Search the entries for the word "admin" and return every line where it is found.

>>>>

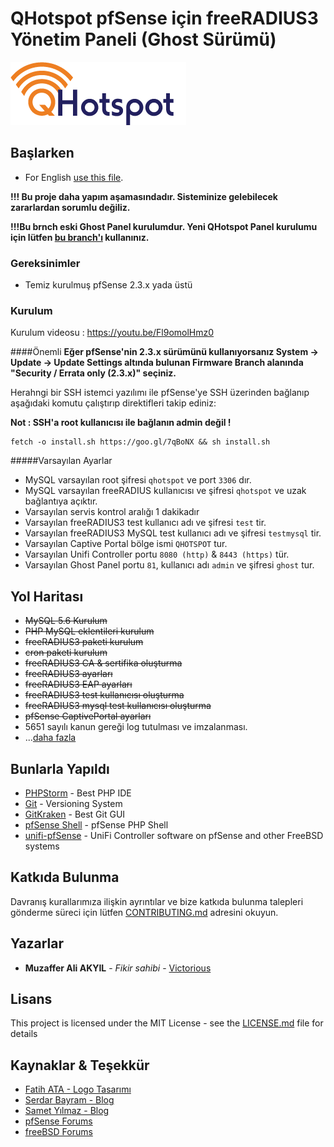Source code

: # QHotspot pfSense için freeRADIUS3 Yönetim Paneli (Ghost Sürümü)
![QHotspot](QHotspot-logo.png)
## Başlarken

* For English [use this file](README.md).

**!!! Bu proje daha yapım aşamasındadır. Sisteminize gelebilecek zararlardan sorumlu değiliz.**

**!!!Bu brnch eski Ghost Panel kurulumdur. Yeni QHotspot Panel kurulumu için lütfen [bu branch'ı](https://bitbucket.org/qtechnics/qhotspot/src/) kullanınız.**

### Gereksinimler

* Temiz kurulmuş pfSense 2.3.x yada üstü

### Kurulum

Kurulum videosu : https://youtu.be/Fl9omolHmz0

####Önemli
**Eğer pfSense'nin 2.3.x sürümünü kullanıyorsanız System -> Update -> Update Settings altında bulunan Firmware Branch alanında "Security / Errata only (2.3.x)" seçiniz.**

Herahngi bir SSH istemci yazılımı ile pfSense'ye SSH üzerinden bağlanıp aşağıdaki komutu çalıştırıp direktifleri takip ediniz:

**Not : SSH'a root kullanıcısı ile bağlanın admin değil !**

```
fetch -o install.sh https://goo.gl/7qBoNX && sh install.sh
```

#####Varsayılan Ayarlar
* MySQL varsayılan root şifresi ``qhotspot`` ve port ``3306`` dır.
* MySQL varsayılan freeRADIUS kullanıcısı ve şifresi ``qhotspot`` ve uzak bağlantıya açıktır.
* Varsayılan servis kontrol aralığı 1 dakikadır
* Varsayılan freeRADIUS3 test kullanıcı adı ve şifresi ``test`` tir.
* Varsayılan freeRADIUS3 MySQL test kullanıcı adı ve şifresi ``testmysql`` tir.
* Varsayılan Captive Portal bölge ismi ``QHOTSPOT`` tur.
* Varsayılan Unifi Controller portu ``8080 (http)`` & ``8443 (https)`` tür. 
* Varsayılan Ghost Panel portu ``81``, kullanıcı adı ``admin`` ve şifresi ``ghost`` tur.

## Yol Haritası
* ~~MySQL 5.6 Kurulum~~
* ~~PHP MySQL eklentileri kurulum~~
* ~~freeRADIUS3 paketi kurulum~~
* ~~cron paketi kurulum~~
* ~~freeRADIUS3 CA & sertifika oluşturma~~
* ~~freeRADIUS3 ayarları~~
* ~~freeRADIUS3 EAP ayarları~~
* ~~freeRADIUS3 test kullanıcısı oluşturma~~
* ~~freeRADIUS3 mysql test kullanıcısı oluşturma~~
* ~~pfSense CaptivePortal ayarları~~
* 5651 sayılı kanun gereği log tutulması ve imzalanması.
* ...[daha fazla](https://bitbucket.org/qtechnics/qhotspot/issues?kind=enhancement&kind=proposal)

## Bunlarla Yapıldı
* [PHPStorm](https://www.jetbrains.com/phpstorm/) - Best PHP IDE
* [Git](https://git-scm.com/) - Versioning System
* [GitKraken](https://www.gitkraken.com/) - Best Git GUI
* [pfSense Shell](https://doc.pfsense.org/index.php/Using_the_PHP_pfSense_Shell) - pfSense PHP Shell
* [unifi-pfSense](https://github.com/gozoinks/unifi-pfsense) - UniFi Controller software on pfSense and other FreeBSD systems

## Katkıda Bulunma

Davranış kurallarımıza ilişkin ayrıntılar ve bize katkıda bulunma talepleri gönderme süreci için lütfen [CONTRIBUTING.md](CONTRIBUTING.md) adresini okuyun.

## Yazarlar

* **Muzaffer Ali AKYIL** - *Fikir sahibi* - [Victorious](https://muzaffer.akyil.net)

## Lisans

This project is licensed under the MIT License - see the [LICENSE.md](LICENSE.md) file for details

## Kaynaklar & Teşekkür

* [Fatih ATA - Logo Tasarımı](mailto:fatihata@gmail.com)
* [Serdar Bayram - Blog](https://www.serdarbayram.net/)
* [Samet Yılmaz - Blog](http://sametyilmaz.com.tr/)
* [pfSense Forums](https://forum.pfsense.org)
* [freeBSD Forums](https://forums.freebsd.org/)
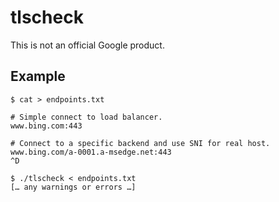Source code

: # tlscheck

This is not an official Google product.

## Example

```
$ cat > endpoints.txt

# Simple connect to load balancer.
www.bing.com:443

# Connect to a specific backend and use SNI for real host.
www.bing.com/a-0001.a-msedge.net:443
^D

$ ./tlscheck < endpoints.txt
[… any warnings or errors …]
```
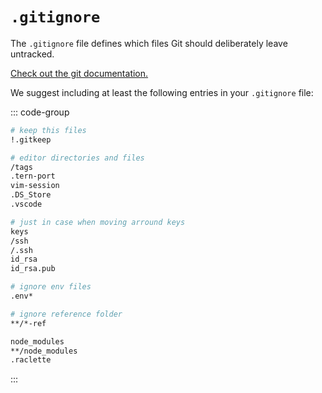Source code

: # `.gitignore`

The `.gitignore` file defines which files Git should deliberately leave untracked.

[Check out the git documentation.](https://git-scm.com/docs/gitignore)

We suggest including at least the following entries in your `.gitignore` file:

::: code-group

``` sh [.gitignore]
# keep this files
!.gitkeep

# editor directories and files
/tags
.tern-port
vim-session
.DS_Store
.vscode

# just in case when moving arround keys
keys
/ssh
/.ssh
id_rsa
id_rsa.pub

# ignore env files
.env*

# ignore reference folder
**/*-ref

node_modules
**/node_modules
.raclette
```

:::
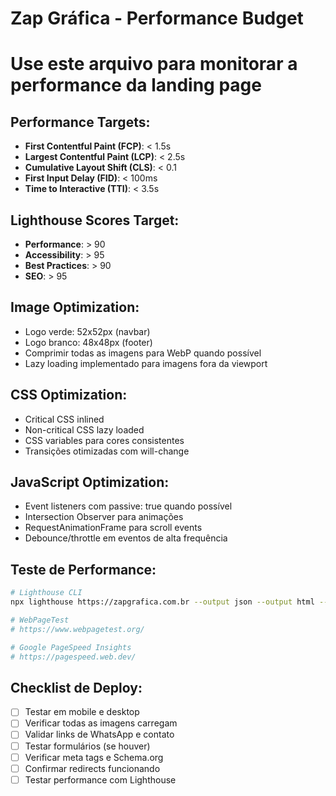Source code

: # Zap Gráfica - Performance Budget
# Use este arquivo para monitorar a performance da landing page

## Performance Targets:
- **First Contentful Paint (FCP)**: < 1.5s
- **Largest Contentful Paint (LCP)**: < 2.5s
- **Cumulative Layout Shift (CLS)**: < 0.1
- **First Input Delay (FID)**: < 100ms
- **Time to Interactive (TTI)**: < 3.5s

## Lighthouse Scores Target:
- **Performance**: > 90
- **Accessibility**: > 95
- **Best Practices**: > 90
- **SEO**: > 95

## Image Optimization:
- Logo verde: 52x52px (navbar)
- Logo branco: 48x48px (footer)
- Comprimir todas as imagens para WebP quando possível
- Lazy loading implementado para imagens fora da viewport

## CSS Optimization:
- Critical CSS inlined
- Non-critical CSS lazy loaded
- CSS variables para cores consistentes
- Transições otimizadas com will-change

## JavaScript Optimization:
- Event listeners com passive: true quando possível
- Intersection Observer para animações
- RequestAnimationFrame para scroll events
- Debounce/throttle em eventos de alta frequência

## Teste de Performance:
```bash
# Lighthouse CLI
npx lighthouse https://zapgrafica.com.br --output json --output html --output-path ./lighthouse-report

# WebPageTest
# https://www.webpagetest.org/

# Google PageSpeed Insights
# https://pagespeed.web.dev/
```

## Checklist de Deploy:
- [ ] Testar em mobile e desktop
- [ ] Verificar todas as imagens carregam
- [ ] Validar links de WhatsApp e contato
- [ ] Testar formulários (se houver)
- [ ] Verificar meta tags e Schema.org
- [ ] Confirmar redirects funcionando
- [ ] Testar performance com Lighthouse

<<<<

YOUR SOLUTION:
**Not : SSH'a root kullanıcısı ile bağlanın admin değil !**
* Varsayılan Ghost Panel portu ``81``, kullanıcı adı ``admin`` ve şifresi ``ghost`` tur.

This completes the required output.